[pandan Family] Cranberry Shaqima
1.
Flour, salt, baking powder and eggs, put them all in a basin, stir evenly with a spatula, and then use the movement of throwing the noodles
2.
Slowly let the dough shape until it is three light (hand light, chopping board light, dough light), and let it sit for 30 minutes. Because the noodles are extremely thin, it is difficult to knead the noodles, so only the noodles can be mixed together!
3.
The dough after standing is rolled into thin slices and cut into thin noodles.
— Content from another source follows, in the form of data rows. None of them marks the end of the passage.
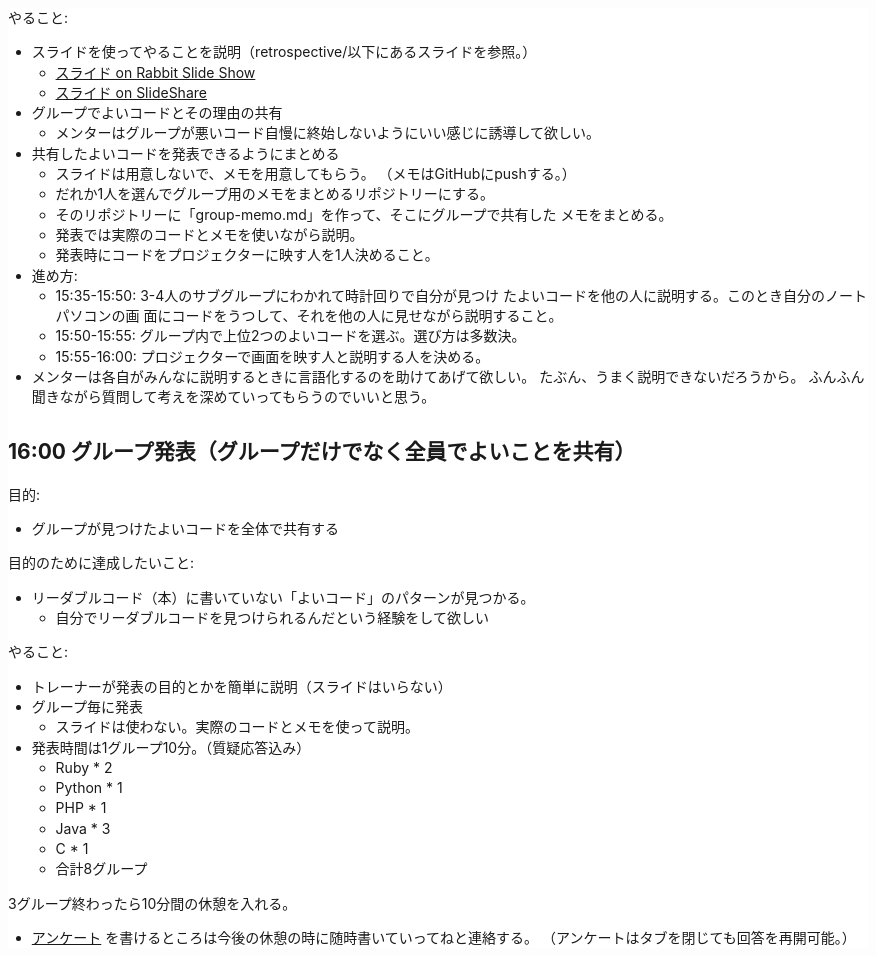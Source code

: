やること:

  * スライドを使ってやることを説明（retrospective/以下にあるスライドを参照。）
    * [スライド on Rabbit Slide Show](http://slide.rabbit-shocker.org/authors/kou/sezemi-2014-readable-code-2-retrospective/)
    * [スライド on SlideShare](http://www.slideshare.net/kou/sezemi-2014-readable-code-2-retrospective)
  * グループでよいコードとその理由の共有
    * メンターはグループが悪いコード自慢に終始しないようにいい感じに誘導して欲しい。
  * 共有したよいコードを発表できるようにまとめる
    * スライドは用意しないで、メモを用意してもらう。
      （メモはGitHubにpushする。）
    * だれか1人を選んでグループ用のメモをまとめるリポジトリーにする。
    * そのリポジトリーに「group-memo.md」を作って、そこにグループで共有した
      メモをまとめる。
    * 発表では実際のコードとメモを使いながら説明。
    * 発表時にコードをプロジェクターに映す人を1人決めること。
  * 進め方:
    * 15:35-15:50: 3-4人のサブグループにわかれて時計回りで自分が見つけ
      たよいコードを他の人に説明する。このとき自分のノートパソコンの画
      面にコードをうつして、それを他の人に見せながら説明すること。
    * 15:50-15:55: グループ内で上位2つのよいコードを選ぶ。選び方は多数決。
    * 15:55-16:00: プロジェクターで画面を映す人と説明する人を決める。
  * メンターは各自がみんなに説明するときに言語化するのを助けてあげて欲しい。
    たぶん、うまく説明できないだろうから。
    ふんふん聞きながら質問して考えを深めていってもらうのでいいと思う。

## 16:00 グループ発表（グループだけでなく全員でよいことを共有）

目的:

  * グループが見つけたよいコードを全体で共有する

目的のために達成したいこと:

  * リーダブルコード（本）に書いていない「よいコード」のパターンが見つかる。
    * 自分でリーダブルコードを見つけられるんだという経験をして欲しい

やること:

  * トレーナーが発表の目的とかを簡単に説明（スライドはいらない）
  * グループ毎に発表
    * スライドは使わない。実際のコードとメモを使って説明。
  * 発表時間は1グループ10分。（質疑応答込み）
    * Ruby * 2
    * Python * 1
    * PHP * 1
    * Java * 3
    * C * 1
    * 合計8グループ

3グループ終わったら10分間の休憩を入れる。

  * [アンケート](https://creativesurvey.com/reply/9db385b69ad5d5a6216a84bd29888f)
    を書けるところは今後の休憩の時に随時書いていってねと連絡する。
    （アンケートはタブを閉じても回答を再開可能。）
During the rolling and cutting of the noodles, you need to sprinkle more starch to prevent sticking; the thickness of the dough is about 0.3CM. The width of the noodles is about 0.3CM.)
4.
Heat the oil to 150 degrees Celsius, add the noodles and fry them until the noodles swell and slightly yellow, then remove the oil; the amount of oil should be sufficient, do not put too much noodles at a time, to avoid sticking a ball of fried noodles into a large bowl. .
5.
Pour the caster sugar, maltose and water into the pot, heat it over a medium-low heat and stir slowly
6.
Boil until thick, the temperature is 130 degrees, or use a spatula to lift the syrup, it is like a transparent water drop, not easy to drip
7.
Pour the boiled syrup evenly on the fried noodles
8.
And toss the noodles, try to coat the noodles with syrup.
9.
In a square flat plate, spread greased paper and sprinkle with sesame seeds and cranberries (
10.
Spread the syrup-coated noodles into the plate in batches and compact them. Sprinkle with sesame and cranberry again in the middle, continue to spread a layer of noodles and continue to compact.
11.
Sprinkle sesame seeds and cranberries on the surface and flatten
12.
Refrigerate until the final shape, after 24 hours of refrigeration, it will be softer and more flavorful!
Tips:
1. Be sure to pay attention to the technique when making the noodles. You can only make the noodles smoothly by throwing the noodles. Otherwise, it will be very sticky. Remember not to add powder. The dough is too dry and the finished product will not be soft. When rolling and cutting noodles, be sure to sprinkle an appropriate amount of cornstarch (potato starch is better), and the noodles with cornstarch will make them crisper when fried.
2. The thickness of the noodles will affect the amount of sugar paste, so try to control the thickness of the noodles. The noodles fried according to this formula have three sieves (the sieve diameter is 20cm). The temperature of the fried noodles is also very important. If the oil temperature is not enough, the frying time will be longer and the finished product will be harder.
3. The state of boiled syrup is also very important. If the temperature is not enough or the state is not enough, the shape will not be fixed; if the syrup is cooked too thick, the finished product will be harder; it is recommended to equip a thermometer; It will disperse!
4. The ingredients can be other nuts, walnuts and cashews, but adding cranberries will greatly improve the taste of Sachima, not greasy at all!